**What you need to do:**
Your response should be every line of the data, written out exactly.

Working data below:

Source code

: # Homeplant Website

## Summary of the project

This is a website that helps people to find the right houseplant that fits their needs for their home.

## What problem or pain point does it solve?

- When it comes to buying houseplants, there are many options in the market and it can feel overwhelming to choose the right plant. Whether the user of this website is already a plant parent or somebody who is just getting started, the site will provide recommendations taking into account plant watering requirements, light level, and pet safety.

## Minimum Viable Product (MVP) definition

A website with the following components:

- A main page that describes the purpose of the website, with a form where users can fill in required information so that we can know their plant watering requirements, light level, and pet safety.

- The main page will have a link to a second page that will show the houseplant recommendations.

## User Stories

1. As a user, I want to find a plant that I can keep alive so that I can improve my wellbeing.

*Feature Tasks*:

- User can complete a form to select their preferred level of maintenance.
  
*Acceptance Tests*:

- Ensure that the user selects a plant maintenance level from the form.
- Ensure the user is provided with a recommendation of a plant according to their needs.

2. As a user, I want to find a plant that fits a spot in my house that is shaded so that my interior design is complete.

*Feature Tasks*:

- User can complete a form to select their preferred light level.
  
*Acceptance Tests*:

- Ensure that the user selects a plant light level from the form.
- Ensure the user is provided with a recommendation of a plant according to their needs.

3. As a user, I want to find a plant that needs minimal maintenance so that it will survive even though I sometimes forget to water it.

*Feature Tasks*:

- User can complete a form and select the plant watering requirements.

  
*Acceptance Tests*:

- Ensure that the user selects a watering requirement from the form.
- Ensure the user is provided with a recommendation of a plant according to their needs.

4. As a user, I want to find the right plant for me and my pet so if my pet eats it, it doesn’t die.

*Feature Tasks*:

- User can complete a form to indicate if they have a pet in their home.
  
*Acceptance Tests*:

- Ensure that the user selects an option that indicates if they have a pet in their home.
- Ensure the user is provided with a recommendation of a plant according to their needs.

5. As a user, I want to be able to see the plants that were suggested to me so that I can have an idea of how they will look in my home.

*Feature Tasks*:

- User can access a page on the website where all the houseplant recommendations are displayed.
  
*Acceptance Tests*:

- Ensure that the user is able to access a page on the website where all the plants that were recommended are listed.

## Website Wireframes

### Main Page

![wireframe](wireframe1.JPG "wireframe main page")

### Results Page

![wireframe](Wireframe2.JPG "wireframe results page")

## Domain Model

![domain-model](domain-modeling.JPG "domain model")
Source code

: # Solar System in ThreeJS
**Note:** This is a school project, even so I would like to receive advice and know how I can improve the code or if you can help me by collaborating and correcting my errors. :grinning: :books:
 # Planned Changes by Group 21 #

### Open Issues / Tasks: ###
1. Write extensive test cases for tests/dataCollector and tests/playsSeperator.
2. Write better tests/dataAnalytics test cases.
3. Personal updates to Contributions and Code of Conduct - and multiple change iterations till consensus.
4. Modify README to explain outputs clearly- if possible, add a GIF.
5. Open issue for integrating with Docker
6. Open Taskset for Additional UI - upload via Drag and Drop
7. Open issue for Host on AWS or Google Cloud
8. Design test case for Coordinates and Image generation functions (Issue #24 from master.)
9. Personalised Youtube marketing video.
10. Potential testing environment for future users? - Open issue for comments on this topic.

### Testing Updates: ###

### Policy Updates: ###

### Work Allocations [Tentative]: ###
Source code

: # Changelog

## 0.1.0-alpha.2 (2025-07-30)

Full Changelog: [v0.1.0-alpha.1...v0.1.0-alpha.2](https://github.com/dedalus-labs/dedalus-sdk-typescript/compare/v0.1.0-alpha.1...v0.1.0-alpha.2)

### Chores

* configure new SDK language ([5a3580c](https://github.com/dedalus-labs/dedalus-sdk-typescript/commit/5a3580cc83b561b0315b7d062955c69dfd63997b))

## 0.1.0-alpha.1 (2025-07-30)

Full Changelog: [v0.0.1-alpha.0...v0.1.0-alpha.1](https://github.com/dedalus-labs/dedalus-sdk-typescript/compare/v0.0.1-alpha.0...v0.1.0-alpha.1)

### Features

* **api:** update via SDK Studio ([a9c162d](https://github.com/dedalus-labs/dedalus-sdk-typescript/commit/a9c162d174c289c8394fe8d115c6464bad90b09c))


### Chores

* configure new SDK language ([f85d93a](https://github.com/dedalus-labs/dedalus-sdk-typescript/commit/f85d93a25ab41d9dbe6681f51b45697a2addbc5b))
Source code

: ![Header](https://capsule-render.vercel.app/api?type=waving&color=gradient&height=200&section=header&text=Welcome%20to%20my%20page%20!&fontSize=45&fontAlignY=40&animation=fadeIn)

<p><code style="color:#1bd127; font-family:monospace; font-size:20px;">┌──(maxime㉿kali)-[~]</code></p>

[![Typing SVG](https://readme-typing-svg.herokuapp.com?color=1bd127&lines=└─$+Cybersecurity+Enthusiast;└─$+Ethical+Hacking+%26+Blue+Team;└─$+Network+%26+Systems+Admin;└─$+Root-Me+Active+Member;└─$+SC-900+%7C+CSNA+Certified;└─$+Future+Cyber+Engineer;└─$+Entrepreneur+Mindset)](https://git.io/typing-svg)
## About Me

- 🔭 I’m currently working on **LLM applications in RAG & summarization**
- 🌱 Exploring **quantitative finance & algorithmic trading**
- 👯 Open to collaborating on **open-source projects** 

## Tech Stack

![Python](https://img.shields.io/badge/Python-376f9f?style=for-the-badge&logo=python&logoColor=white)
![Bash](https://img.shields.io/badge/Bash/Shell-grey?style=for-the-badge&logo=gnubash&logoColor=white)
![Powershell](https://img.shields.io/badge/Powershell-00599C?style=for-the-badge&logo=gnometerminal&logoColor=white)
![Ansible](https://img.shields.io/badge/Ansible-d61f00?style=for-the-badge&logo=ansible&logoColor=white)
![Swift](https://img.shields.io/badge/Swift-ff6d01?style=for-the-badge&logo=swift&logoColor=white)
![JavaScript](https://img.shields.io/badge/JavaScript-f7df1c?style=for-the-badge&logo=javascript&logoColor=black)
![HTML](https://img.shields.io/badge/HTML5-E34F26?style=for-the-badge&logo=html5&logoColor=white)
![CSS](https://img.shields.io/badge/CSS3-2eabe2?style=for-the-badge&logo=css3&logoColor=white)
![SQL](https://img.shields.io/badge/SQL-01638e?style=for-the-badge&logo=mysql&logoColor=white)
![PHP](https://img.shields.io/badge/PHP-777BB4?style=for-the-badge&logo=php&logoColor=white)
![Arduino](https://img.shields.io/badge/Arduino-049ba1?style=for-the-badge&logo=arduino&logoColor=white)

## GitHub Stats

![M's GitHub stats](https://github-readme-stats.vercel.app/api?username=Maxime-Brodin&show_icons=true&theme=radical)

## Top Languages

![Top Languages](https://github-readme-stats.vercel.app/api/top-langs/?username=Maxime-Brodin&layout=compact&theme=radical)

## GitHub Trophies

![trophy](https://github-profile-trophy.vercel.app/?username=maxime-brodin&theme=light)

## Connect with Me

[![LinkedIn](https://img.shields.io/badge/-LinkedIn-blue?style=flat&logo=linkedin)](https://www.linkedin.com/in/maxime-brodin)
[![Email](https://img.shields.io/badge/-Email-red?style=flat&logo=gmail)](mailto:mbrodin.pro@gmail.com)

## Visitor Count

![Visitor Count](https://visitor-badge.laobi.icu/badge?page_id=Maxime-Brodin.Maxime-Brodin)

End of Working data.

**Finished task:**
Source code

: # Homeplant Website

## Summary of the project

This is a website that helps people to find the right houseplant that fits their needs for their home.

## What problem or pain point does it solve?

- When it comes to buying houseplants, there are many options in the market and it can feel overwhelming to choose the right plant. Whether the user of this website is already a plant parent or somebody who is just getting started, the site will provide recommendations taking into account plant watering requirements, light level, and pet safety.

## Minimum Viable Product (MVP) definition

A website with the following components:

- A main page that describes the purpose of the website, with a form where users can fill in required information so that we can know their plant watering requirements, light level, and pet safety.

- The main page will have a link to a second page that will show the houseplant recommendations.

## User Stories

1. As a user, I want to find a plant that I can keep alive so that I can improve my wellbeing.

*Feature Tasks*:

- User can complete a form to select their preferred level of maintenance.
  
*Acceptance Tests*:

- Ensure that the user selects a plant maintenance level from the form.
- Ensure the user is provided with a recommendation of a plant according to their needs.

2. As a user, I want to find a plant that fits a spot in my house that is shaded so that my interior design is complete.

*Feature Tasks*:

- User can complete a form to select their preferred light level.
  
*Acceptance Tests*:

- Ensure that the user selects a plant light level from the form.
- Ensure the user is provided with a recommendation of a plant according to their needs.

3. As a user, I want to find a plant that needs minimal maintenance so that it will survive even though I sometimes forget to water it.

*Feature Tasks*:

- User can complete a form and select the plant watering requirements.

  
*Acceptance Tests*:

- Ensure that the user selects a watering requirement from the form.
- Ensure the user is provided with a recommendation of a plant according to their needs.

4. As a user, I want to find the right plant for me and my pet so if my pet eats it, it doesn’t die.

*Feature Tasks*:

- User can complete a form to indicate if they have a pet in their home.
  
*Acceptance Tests*:

- Ensure that the user selects an option that indicates if they have a pet in their home.
- Ensure the user is provided with a recommendation of a plant according to their needs.

5. As a user, I want to be able to see the plants that were suggested to me so that I can have an idea of how they will look in my home.

*Feature Tasks*:

- User can access a page on the website where all the houseplant recommendations are displayed.
  
*Acceptance Tests*:

- Ensure that the user is able to access a page on the website where all the plants that were recommended are listed.

## Website Wireframes

### Main Page

![wireframe](wireframe1.JPG "wireframe main page")

### Results Page

![wireframe](Wireframe2.JPG "wireframe results page")

## Domain Model

![domain-model](domain-modeling.JPG "domain model")
Source code

: # Solar System in ThreeJS
**Note:** This is a school project, even so I would like to receive advice and know how I can improve the code or if you can help me by collaborating and correcting my errors. :grinning: :books:
 # Planned Changes by Group 21 #

### Open Issues / Tasks: ###
1. Write extensive test cases for tests/dataCollector and tests/playsSeperator.
2. Write better tests/dataAnalytics test cases.
3. Personal updates to Contributions and Code of Conduct - and multiple change iterations till consensus.
4. Modify README to explain outputs clearly- if possible, add a GIF.
5. Open issue for integrating with Docker
6. Open Taskset for Additional UI - upload via Drag and Drop
7. Open issue for Host on AWS or Google Cloud
8. Design test case for Coordinates and Image generation functions (Issue #24 from master.)
9. Personalised Youtube marketing video.
10. Potential testing environment for future users? - Open issue for comments on this topic.

### Testing Updates: ###

### Policy Updates: ###

### Work Allocations [Tentative]: ###
Source code

: # Changelog

## 0.1.0-alpha.2 (2025-07-30)

Full Changelog: [v0.1.0-alpha.1...v0.1.0-alpha.2](https://github.com/dedalus-labs/dedalus-sdk-typescript/compare/v0.1.0-alpha.1...v0.1.0-alpha.2)

### Chores

* configure new SDK language ([5a3580c](https://github.com/dedalus-labs/dedalus-sdk-typescript/commit/5a3580cc83b561b0315b7d062955c69dfd63997b))

## 0.1.0-alpha.1 (2025-07-30)

Full Changelog: [v0.0.1-alpha.0...v0.1.0-alpha.1](https://github.com/dedalus-labs/dedalus-sdk-typescript/compare/v0.0.1-alpha.0...v0.1.0-alpha.1)

### Features

* **api:** update via SDK Studio ([a9c162d](https://github.com/dedalus-labs/dedalus-sdk-typescript/commit/a9c162d174c289c8394fe8d115c6464bad90b09c))


### Chores

* configure new SDK language ([f85d93a](https://github.com/dedalus-labs/dedalus-sdk-typescript/commit/f85d93a25ab41d9dbe6681f51b45697a2addbc5b))
Source code

: ![Header](https://capsule-render.vercel.app/api?type=waving&color=gradient&height=200&section=header&text=Welcome%20to%20my%20page%20!&fontSize=45&fontAlignY=40&animation=fadeIn)

<p><code style="color:#1bd127; font-family:monospace; font-size:20px;">┌──(maxime㉿kali)-[~]</code></p>

[![Typing SVG](https://readme-typing-svg.herokuapp.com?color=1bd127&lines=└─$+Cybersecurity+Enthusiast;└─$+Ethical+Hacking+%26+Blue+Team;└─$+Network+%26+Systems+Admin;└─$+Root-Me+Active+Member;└─$+SC-900+%7C+CSNA+Certified;└─$+Future+Cyber+Engineer;└─$+Entrepreneur+Mindset)](https://git.io/typing-svg)
## About Me

- 🔭 I’m currently working on **LLM applications in RAG & summarization**
- 🌱 Exploring **quantitative finance & algorithmic trading**
- 👯 Open to collaborating on **open-source projects** 

## Tech Stack

![Python](https://img.shields.io/badge/Python-376f9f?style=for-the-badge&logo=python&logoColor=white)
![Bash](https://img.shields.io/badge/Bash/Shell-grey?style=for-the-badge&logo=gnubash&logoColor=white)
![Powershell](https://img.shields.io/badge/Powershell-00599C?style=for-the-badge&logo=gnometerminal&logoColor=white)
![Ansible](https://img.shields.io/badge/Ansible-d61f00?style=for-the-badge&logo=ansible&logoColor=white)
![Swift](https://img.shields.io/badge/Swift-ff6d01?style=for-the-badge&logo=swift&logoColor=white)
![JavaScript](https://img.shields.io/badge/JavaScript-f7df1c?style=for-the-badge&logo=javascript&logoColor=black)
![HTML](https://img.shields.io/badge/HTML5-E34F26?style=for-the-badge&logo=html5&logoColor=white)
![CSS](https://img.shields.io/badge/CSS3-2eabe2?style=for-the-badge&logo=css3&logoColor=white)
![SQL](https://img.shields.io/badge/SQL-01638e?style=for-the-badge&logo=mysql&logoColor=white)
![PHP](https://img.shields.io/badge/PHP-777BB4?style=for-the-badge&logo=php&logoColor=white)
![Arduino](https://img.shields.io/badge/Arduino-049ba1?style=for-the-badge&logo=arduino&logoColor=white)

## GitHub Stats

![M's GitHub stats](https://github-readme-stats.vercel.app/api?username=Maxime-Brodin&show_icons=true&theme=radical)

## Top Languages

![Top Languages](https://github-readme-stats.vercel.app/api/top-langs/?username=Maxime-Brodin&layout=compact&theme=radical)

## GitHub Trophies

![trophy](https://github-profile-trophy.vercel.app/?username=maxime-brodin&theme=light)

## Connect with Me

[![LinkedIn](https://img.shields.io/badge/-LinkedIn-blue?style=flat&logo=linkedin)](https://www.linkedin.com/in/maxime-brodin)
[![Email](https://img.shields.io/badge/-Email-red?style=flat&logo=gmail)](mailto:mbrodin.pro@gmail.com)

## Visitor Count

![Visitor Count](https://visitor-badge.laobi.icu/badge?page_id=Maxime-Brodin.Maxime-Brodin)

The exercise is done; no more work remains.